Pete Warden writes convincingly about computer scientists’ focus on improving machine learning algorithms, to the exclusion of improving the training data that the algorithms interpret, and how that focus has slowed the progress of machine learning. The problem is as old as data-processing itself: garbage in, garbage out.

Assembling the large, well-labeled datasets needed to train machine learning systems is a tedious job (indeed, the whole point and promise of machine learning is to teach computers to do this work, which humans are generally not good at and do not enjoy). The shortcuts we take to produce datasets come with steep costs that are not well-understood by the industry.

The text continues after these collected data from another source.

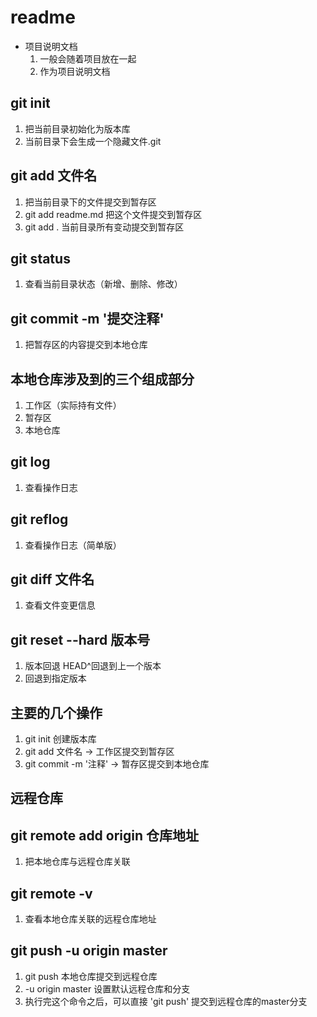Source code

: # readme
+ 项目说明文档
  1. 一般会随着项目放在一起
  2. 作为项目说明文档

## git init
  1. 把当前目录初始化为版本库
  2. 当前目录下会生成一个隐藏文件.git

## git add 文件名
  1. 把当前目录下的文件提交到暂存区
  2. git add readme.md 把这个文件提交到暂存区
  3. git add . 当前目录所有变动提交到暂存区

## git status
  1. 查看当前目录状态（新增、删除、修改）

## git commit -m '提交注释'
  1. 把暂存区的内容提交到本地仓库

## 本地仓库涉及到的三个组成部分
  1. 工作区（实际持有文件）
  2. 暂存区
  3. 本地仓库
	
## git log
  1. 查看操作日志

## git reflog
  1. 查看操作日志（简单版）

## git diff 文件名
  1. 查看文件变更信息

## git reset --hard 版本号
  1. 版本回退 HEAD^回退到上一个版本
  2. 回退到指定版本

## 主要的几个操作
  1. git init 创建版本库
  2. git add 文件名 -> 工作区提交到暂存区
  3. git commit -m '注释' -> 暂存区提交到本地仓库

## 远程仓库

## git remote add origin 仓库地址
  1. 把本地仓库与远程仓库关联

## git remote -v
  1. 查看本地仓库关联的远程仓库地址

## git push -u origin master
  1. git push 本地仓库提交到远程仓库
  2. -u origin master 设置默认远程仓库和分支
  3. 执行完这个命令之后，可以直接 'git push' 提交到远程仓库的master分支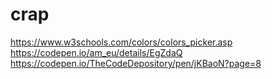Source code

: # crap
https://www.w3schools.com/colors/colors_picker.asp
https://codepen.io/am_eu/details/EgZdaQ
https://codepen.io/TheCodeDepository/pen/jKBaoN?page=8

For example, in order to teach a model to recognize attractive travel photos, Jetpac paid low-waged Southeast Asian workers to label pictures. These workers had a very different idea of a nice holiday than the wealthy people who would use the service they were helping to create: for them, conference reception photos of people in suits drinking wine in air-conditioned international hotels were an aspirational ideal — I imagine that for some of these people, the beach and sea connoted grueling work fishing or clearing brush, rather than relaxing on a sun-lounger.

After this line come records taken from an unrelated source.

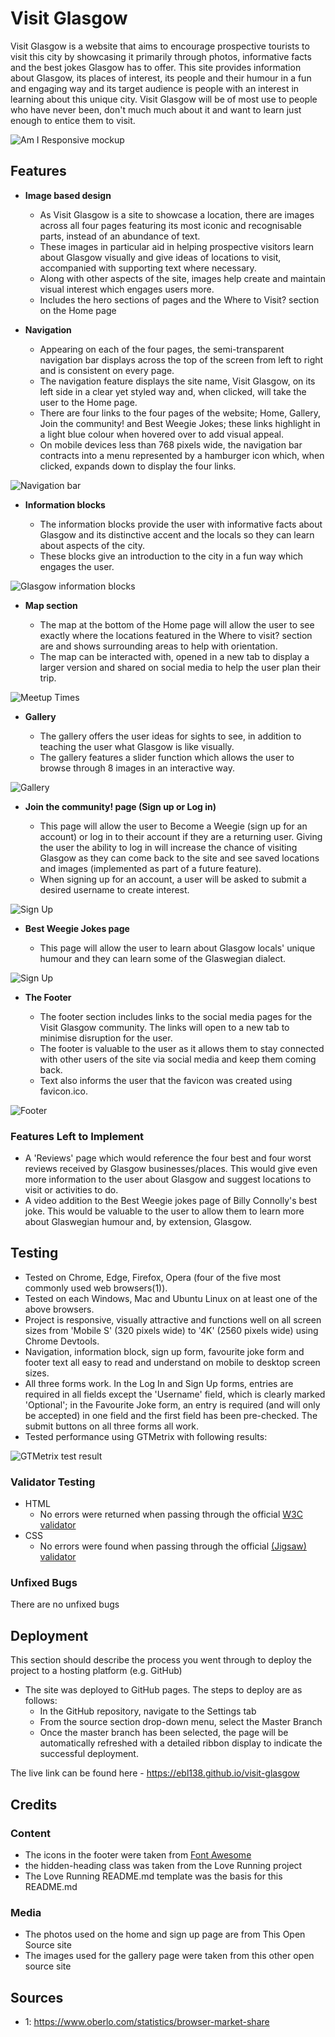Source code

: # Visit Glasgow

Visit Glasgow is a website that aims to encourage prospective tourists to visit this city by showcasing it primarily through photos, informative facts and the best jokes Glasgow has to offer. This site provides information about Glasgow, its places of interest, its people and their humour in a fun and engaging way and its target audience is people with an interest in learning about this unique city. Visit Glasgow will be of most use to people who have never been, don't much much about it and want to learn just enough to entice them to visit.

![Am I Responsive mockup](https://raw.githubusercontent.com/ebl138/visit-glasgow/main/media/visit-glasgow-am-i-responsive-1260x720.PNG)

## Features

- __Image based design__

  - As Visit Glasgow is a site to showcase a location, there are images across all four pages featuring its most iconic and recognisable parts, instead of an abundance of text.
  - These images in particular aid in helping prospective visitors learn about Glasgow visually and give ideas of locations to visit, accompanied with supporting text where necessary.
  - Along with other aspects of the site, images help create and maintain visual interest which engages users more.
  - Includes the hero sections of pages and the Where to Visit? section on the Home page

- __Navigation__

  - Appearing on each of the four pages, the semi-transparent navigation bar displays across the top of the screen from left to right and is consistent on every page.
  - The navigation feature displays the site name, Visit Glasgow, on its left side in a clear yet styled way and, when clicked, will take the user to the Home page.
  - There are four links to the four pages of the website; Home, Gallery, Join the community! and Best Weegie Jokes; these links highlight in a light blue colour when hovered over to add visual appeal.
  - On mobile devices less than 768 pixels wide, the navigation bar contracts into a menu represented by a hamburger icon which, when clicked, expands down to display the four links.

![Navigation bar](https://raw.githubusercontent.com/ebl138/visit-glasgow/main/media/navigation-bar.PNG)

- __Information blocks__

  - The information blocks provide the user with informative facts about Glasgow and its distinctive accent and the locals so they can learn about aspects of the city.
  - These blocks give an introduction to the city in a fun way which engages the user.

![Glasgow information blocks](https://raw.githubusercontent.com/ebl138/visit-glasgow/main/media/information-blocks.PNG)

- __Map section__

  - The map at the bottom of the Home page will allow the user to see exactly where the locations featured in the Where to visit? section are and shows surrounding areas to help with orientation.
  - The map can be interacted with, opened in a new tab to display a larger version and shared on social media to help the user plan their trip.

![Meetup Times](https://raw.githubusercontent.com/ebl138/visit-glasgow/main/media/locations-map-2100x457.PNG)

- __Gallery__

  - The gallery offers the user ideas for sights to see, in addition to teaching the user what Glasgow is like visually.
  - The gallery features a slider function which allows the user to browse through 8 images in an interactive way.

![Gallery](https://raw.githubusercontent.com/ebl138/visit-glasgow/main/media/gallery-620x502.PNG)

- __Join the community! page (Sign up or Log in)__

  - This page will allow the user to Become a Weegie (sign up for an account) or log in to their account if they are a returning user. Giving the user the ability to log in will increase the chance of visiting Glasgow as they can come back to the site and see saved locations and images (implemented as part of a future feature).
  - When signing up for an account, a user will be asked to submit a desired username to create interest.

![Sign Up](https://raw.githubusercontent.com/ebl138/visit-glasgow/main/media/join-the-community-1200x444.PNG)

- __Best Weegie Jokes page__

  - This page will allow the user to learn about Glasgow locals' unique humour and they can learn some of the Glaswegian dialect.

![Sign Up](https://raw.githubusercontent.com/ebl138/visit-glasgow/main/media/best-weegie-jokes.PNG)

- __The Footer__

  - The footer section includes links to the social media pages for the Visit Glasgow community. The links will open to a new tab to minimise disruption for the user.
  - The footer is valuable to the user as it allows them to stay connected with other users of the site via social media and keep them coming back.
  - Text also informs the user that the favicon was created using favicon.ico.

![Footer](https://raw.githubusercontent.com/ebl138/visit-glasgow/main/media/footer.PNG)

### Features Left to Implement

- A 'Reviews' page which would reference the four best and four worst reviews received by Glasgow businesses/places. This would give even more information to the user about Glasgow and suggest locations to visit or activities to do.
- A video addition to the Best Weegie jokes page of Billy Connolly's best joke. This would be valuable to the user to allow them to learn more about Glaswegian humour and, by extension, Glasgow.

## Testing

- Tested on Chrome, Edge, Firefox, Opera (four of the five most commonly used web browsers(1)).
- Tested on each Windows, Mac and Ubuntu Linux on at least one of the above browsers.
- Project is responsive, visually attractive and functions well on all screen sizes from 'Mobile S' (320 pixels wide) to '4K' (2560 pixels wide) using Chrome Devtools.
- Navigation, information block, sign up form, favourite joke form and footer text all easy to read and understand on mobile to desktop screen sizes.
- All three forms work. In the Log In and Sign Up forms, entries are required in all fields except the 'Username' field, which is clearly marked 'Optional'; in the Favourite Joke form, an entry is required (and will only be accepted) in one field and the first field has been pre-checked. The submit buttons on all three forms all work.
- Tested performance using GTMetrix with following results:

![GTMetrix test result](https://raw.githubusercontent.com/ebl138/visit-glasgow/main/media/gtmetrix-performance-test.PNG)

### Validator Testing

- HTML
  - No errors were returned when passing through the official [W3C validator](https://validator.w3.org/nu/?doc=https%3A%2F%2Fcode-institute-org.github.io%2Flove-running-2.0%2Findex.html)
- CSS
  - No errors were found when passing through the official [(Jigsaw) validator](https://jigsaw.w3.org/css-validator/validator?uri=https%3A%2F%2Fvalidator.w3.org%2Fnu%2F%3Fdoc%3Dhttps%253A%252F%252Fcode-institute-org.github.io%252Flove-running-2.0%252Findex.html&profile=css3svg&usermedium=all&warning=1&vextwarning=&lang=en#css)

### Unfixed Bugs

There are no unfixed bugs

## Deployment

This section should describe the process you went through to deploy the project to a hosting platform (e.g. GitHub)

- The site was deployed to GitHub pages. The steps to deploy are as follows:
  - In the GitHub repository, navigate to the Settings tab
  - From the source section drop-down menu, select the Master Branch
  - Once the master branch has been selected, the page will be automatically refreshed with a detailed ribbon display to indicate the successful deployment.

The live link can be found here - <https://ebl138.github.io/visit-glasgow>

## Credits

### Content

- The icons in the footer were taken from [Font Awesome](https://fontawesome.com/)
- the hidden-heading class was taken from the Love Running project
- The Love Running README.md template was the basis for this README.md

### Media

- The photos used on the home and sign up page are from This Open Source site
- The images used for the gallery page were taken from this other open source site

## Sources

- 1: <https://www.oberlo.com/statistics/browser-market-share>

Warden says that people who are trying to improve vision systems for drones and other robots run into problems using the industry standard Imagenet dataset, because those images were taken by humans, not drones, and humans take pictures in ways that are significanty different from the way that machines do — different lenses, framing, subjects, vantage-points, etc. Warden’s advice is for machine learning researchers to sit with their training data: sift through it, hand-code it, review it and review it again.

Do the hard, boring work of making sure that PNGs aren’t labeled as JPGs, retrieve the audio samples that were classified as “other” and listen to them to see why the classifier barfed on them. It’s an important lesson for product design, but even more important when considering machine learning’s increasing role in adversarial uses like predictive policing, sentencing recommendations, parole decisions, lending decisions, hiring decisions, etc. Read more from…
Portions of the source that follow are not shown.